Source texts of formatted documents
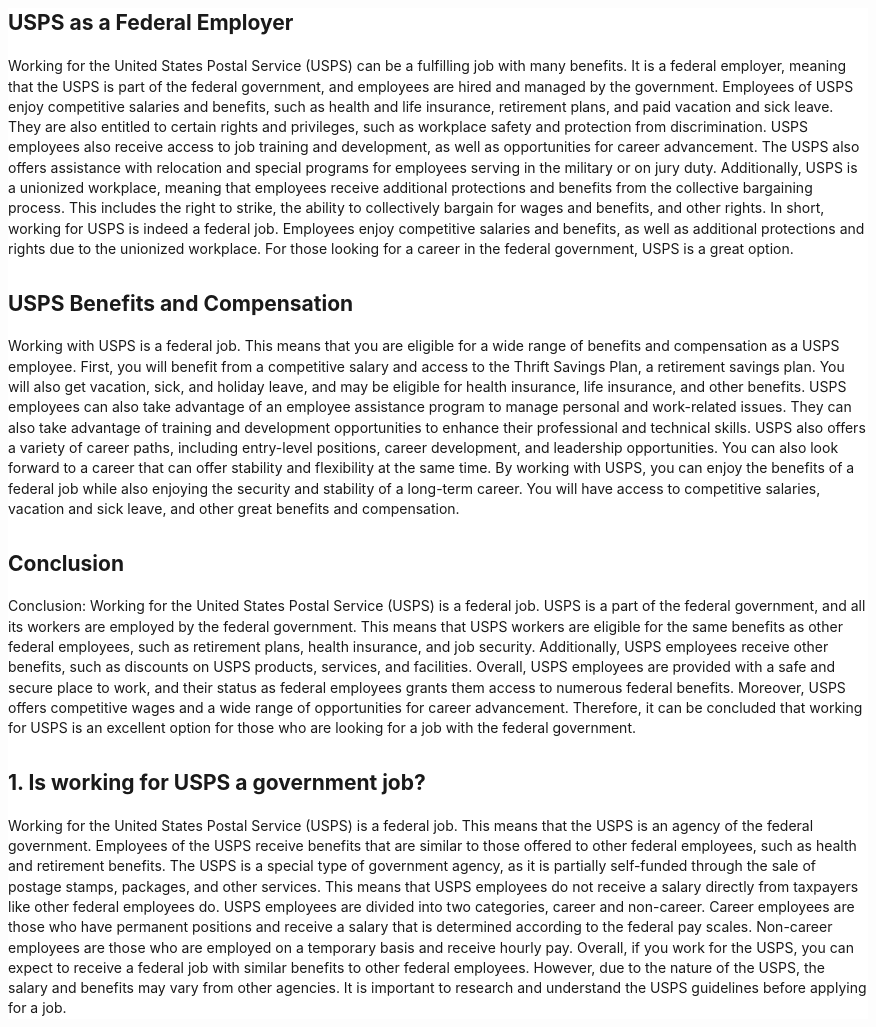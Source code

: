 ## USPS as a Federal Employer

Working for the United States Postal Service (USPS) can be a fulfilling job with many benefits. It is a federal employer, meaning that the USPS is part of the federal government, and employees are hired and managed by the government. Employees of USPS enjoy competitive salaries and benefits, such as health and life insurance, retirement plans, and paid vacation and sick leave. They are also entitled to certain rights and privileges, such as workplace safety and protection from discrimination. USPS employees also receive access to job training and development, as well as opportunities for career advancement. The USPS also offers assistance with relocation and special programs for employees serving in the military or on jury duty. Additionally, USPS is a unionized workplace, meaning that employees receive additional protections and benefits from the collective bargaining process. This includes the right to strike, the ability to collectively bargain for wages and benefits, and other rights. In short, working for USPS is indeed a federal job. Employees enjoy competitive salaries and benefits, as well as additional protections and rights due to the unionized workplace. For those looking for a career in the federal government, USPS is a great option.

## USPS Benefits and Compensation

Working with USPS is a federal job. This means that you are eligible for a wide range of benefits and compensation as a USPS employee. First, you will benefit from a competitive salary and access to the Thrift Savings Plan, a retirement savings plan. You will also get vacation, sick, and holiday leave, and may be eligible for health insurance, life insurance, and other benefits. USPS employees can also take advantage of an employee assistance program to manage personal and work-related issues. They can also take advantage of training and development opportunities to enhance their professional and technical skills. USPS also offers a variety of career paths, including entry-level positions, career development, and leadership opportunities. You can also look forward to a career that can offer stability and flexibility at the same time. By working with USPS, you can enjoy the benefits of a federal job while also enjoying the security and stability of a long-term career. You will have access to competitive salaries, vacation and sick leave, and other great benefits and compensation.

## Conclusion

Conclusion: Working for the United States Postal Service (USPS) is a federal job. USPS is a part of the federal government, and all its workers are employed by the federal government. This means that USPS workers are eligible for the same benefits as other federal employees, such as retirement plans, health insurance, and job security. Additionally, USPS employees receive other benefits, such as discounts on USPS products, services, and facilities. Overall, USPS employees are provided with a safe and secure place to work, and their status as federal employees grants them access to numerous federal benefits. Moreover, USPS offers competitive wages and a wide range of opportunities for career advancement. Therefore, it can be concluded that working for USPS is an excellent option for those who are looking for a job with the federal government.

## 1. Is working for USPS a government job?

 Working for the United States Postal Service (USPS) is a federal job. This means that the USPS is an agency of the federal government. Employees of the USPS receive benefits that are similar to those offered to other federal employees, such as health and retirement benefits. The USPS is a special type of government agency, as it is partially self-funded through the sale of postage stamps, packages, and other services. This means that USPS employees do not receive a salary directly from taxpayers like other federal employees do. USPS employees are divided into two categories, career and non-career. Career employees are those who have permanent positions and receive a salary that is determined according to the federal pay scales. Non-career employees are those who are employed on a temporary basis and receive hourly pay. Overall, if you work for the USPS, you can expect to receive a federal job with similar benefits to other federal employees. However, due to the nature of the USPS, the salary and benefits may vary from other agencies. It is important to research and understand the USPS guidelines before applying for a job.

What you should do
Extract from the records above the lines from the one containing "as a Federal Employer" to the one containing "## USPS Benefits and Compensation", both lines included, exactly as they appear and with nothing else.

Written answer
: ## USPS as a Federal Employer

Working for the United States Postal Service (USPS) can be a fulfilling job with many benefits. It is a federal employer, meaning that the USPS is part of the federal government, and employees are hired and managed by the government. Employees of USPS enjoy competitive salaries and benefits, such as health and life insurance, retirement plans, and paid vacation and sick leave. They are also entitled to certain rights and privileges, such as workplace safety and protection from discrimination. USPS employees also receive access to job training and development, as well as opportunities for career advancement. The USPS also offers assistance with relocation and special programs for employees serving in the military or on jury duty. Additionally, USPS is a unionized workplace, meaning that employees receive additional protections and benefits from the collective bargaining process. This includes the right to strike, the ability to collectively bargain for wages and benefits, and other rights. In short, working for USPS is indeed a federal job. Employees enjoy competitive salaries and benefits, as well as additional protections and rights due to the unionized workplace. For those looking for a career in the federal government, USPS is a great option.

## USPS Benefits and Compensation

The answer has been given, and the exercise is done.